Dr. Raskind noted that nightmares are not just an adrenergic effect, but are specific to the alpha-adrenergic receptor. One of the adverse effects of propranolol, a beta-adrenergic receptor blocker, is vivid dreams and sleep disturbance.

Dr. Raskind explained that he first used prazosin in 1995 in a Vietnam War combat veteran with intractable PTSD trauma nightmares; I gave him propranolol and his nightmares became worse."

He said prazosin is worth a try even in patients who do not have PTSD but who have recurrent nightmares, awaken sweaty, and have trouble going back to sleep. "It's possible that prazosin will be helpful for that, but no one has tested that to this point," he said.

A primary care physician should easily be able to prescribe the drug. "It's a lot easier than most general medical regimens," Dr. Raskind said. "You just have to start low, and keep pushing the dose up until [the nightmares] either go away or someone has a side effect, and side effects are pretty rare. The mistake people make is that they don't give enough [prazosin]. They quit too soon."

Dr. Raskind is now writing a paper involving active-duty soldiers. Some soldiers receive up to 25 mg/day of prazosin 5 mg in morning and 20 mg at night. He has had some patients who require as much as 40 mg/day.

"We've found it is important to not only give a dose at night, but to give smaller doses during the day if a person has persistent hyperarousal symptoms and reexperiences symptoms during the day," he said.
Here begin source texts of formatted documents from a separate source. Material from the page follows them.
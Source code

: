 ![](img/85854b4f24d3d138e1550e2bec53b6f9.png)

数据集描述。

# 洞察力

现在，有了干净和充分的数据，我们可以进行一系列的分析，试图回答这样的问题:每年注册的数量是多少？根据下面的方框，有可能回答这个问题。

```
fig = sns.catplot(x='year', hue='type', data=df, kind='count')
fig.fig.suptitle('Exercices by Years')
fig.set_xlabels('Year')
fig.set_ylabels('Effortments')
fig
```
Daytime dosing seems to be helpful for irritability, hypervigilance, and flashbacks in PTSD.

Adverse effects are rare, but generally appear when first starting the drug, "especially if you increase it too quickly or start at too high a dose or someone is taking an erectile dysfunction drug, like [sildenafil citrate], or they're taking other antihypertensives," Dr. Raskind advised.
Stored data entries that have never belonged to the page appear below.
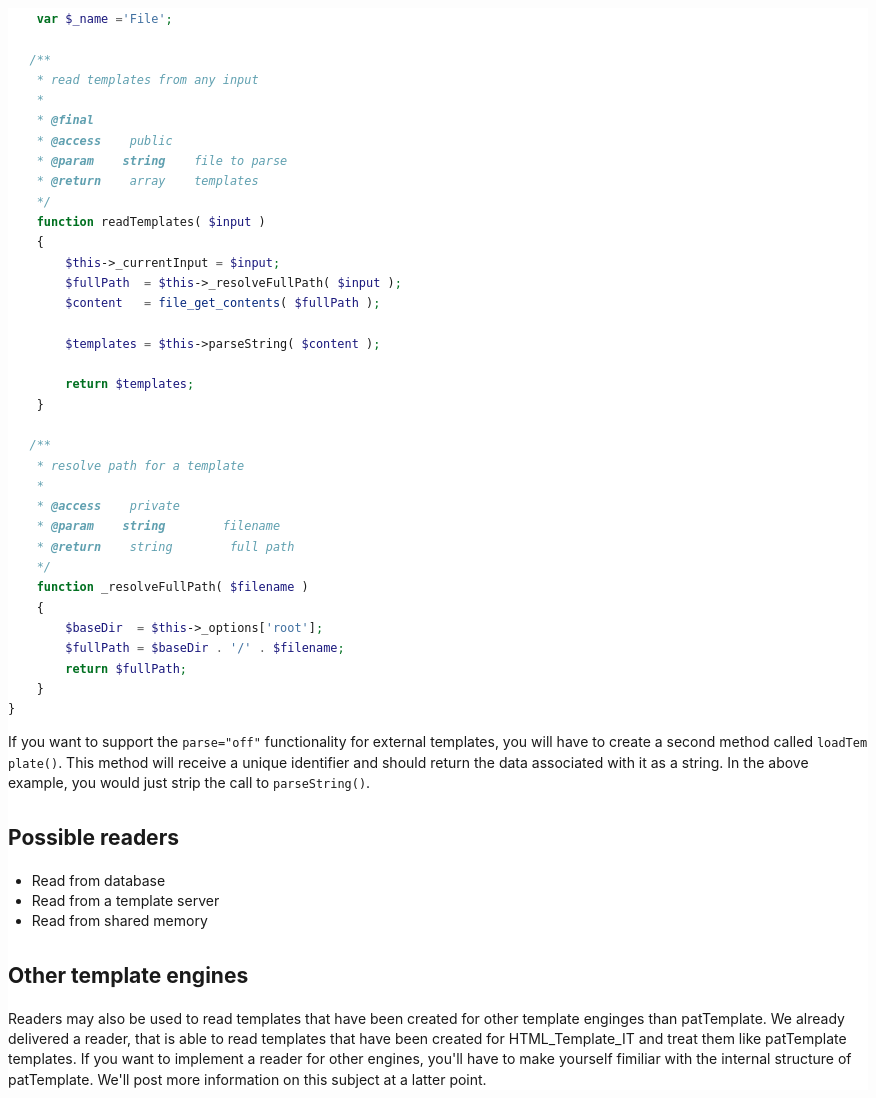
 ```php
    var $_name ='File';

   /**
    * read templates from any input 
    *
    * @final
    * @access    public
    * @param    string    file to parse
    * @return    array    templates
    */
    function readTemplates( $input )
    {
        $this->_currentInput = $input;
        $fullPath  = $this->_resolveFullPath( $input );
        $content   = file_get_contents( $fullPath );

        $templates = $this->parseString( $content );
        
        return $templates;
    }

   /**
    * resolve path for a template
    *
    * @access    private
    * @param    string        filename
    * @return    string        full path
    */    
    function _resolveFullPath( $filename )
    {
        $baseDir  = $this->_options['root'];
        $fullPath = $baseDir . '/' . $filename;
        return $fullPath;
    }
}
```

If you want to support the `parse="off"` functionality for external templates, you will have to create a second method called `loadTemplate()`. This method will receive a unique identifier and should return the data associated with it as a string. In the above example, you would just strip the call to `parseString()`.

## Possible readers ##

 * Read from database
 * Read from a template server
 * Read from shared memory

## Other template engines ##

Readers may also be used to read templates that have been created for other template enginges than patTemplate. We already delivered a reader, that is able to read templates that have been created for HTML_Template_IT and treat them like patTemplate templates.
If you want to implement a reader for other engines, you'll have to make yourself fimiliar with the internal structure of patTemplate. We'll post more information on this subject at a latter point.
The right dose is when a patient says the nightmares have gone away. As little as 2 mg can be effective for some people; others require much more. The therapeutic dose is unpredictable and does not correlate with blood levels. "People need not to be afraid of this drug," Dr. Raskind said, and they should dose it to effect. The drug is generic and costs "just pennies a pill."

He warned that if a patient stops prazosin even after 10 years of effective treatment, "the nightmares will come back 9 times out of 10." Prazosin does not seem to interfere with and may even be helpful in some of the exposure-based psychotherapies for PTSD.

Jonathan Davidson, MD, professor emeritus of psychiatry and former director of the Anxiety and Traumatic Stress Program at Duke University Medical Center in Durham, North Carolina, agrees that this systematic review is a useful contribution to the literature.

But, he warned, "prazosin is quite a complicated drug, in that the doses are all over the place in the different studies and in real practice. Patients are often on other medicines, and there may be more issues with side effects than in controlled trials, which weed out such patients."

The study received no commercial funding. Dr. Kung and Dr. Raasskind have disclosed no relevant financial relationships. Dr. Davidson, who did not participate in the work that Dr. Kung presented, reports being a speaker for GlaxoSmithKline and the CME Institute of Physicians Postgraduate Press; being an advisor to AstraZeneca; and receiving royalties/license fees from Connor-Davidson Resilience Scale, Multi-Health Systems for the Davidson Trauma Scale, Guilford Publications, the American Psychiatric Association, and the Social Phobia Inventory.

EPA 2012: 20th European Congress of Psychiatry: Abstract P-1094. Presented March 6, 2012.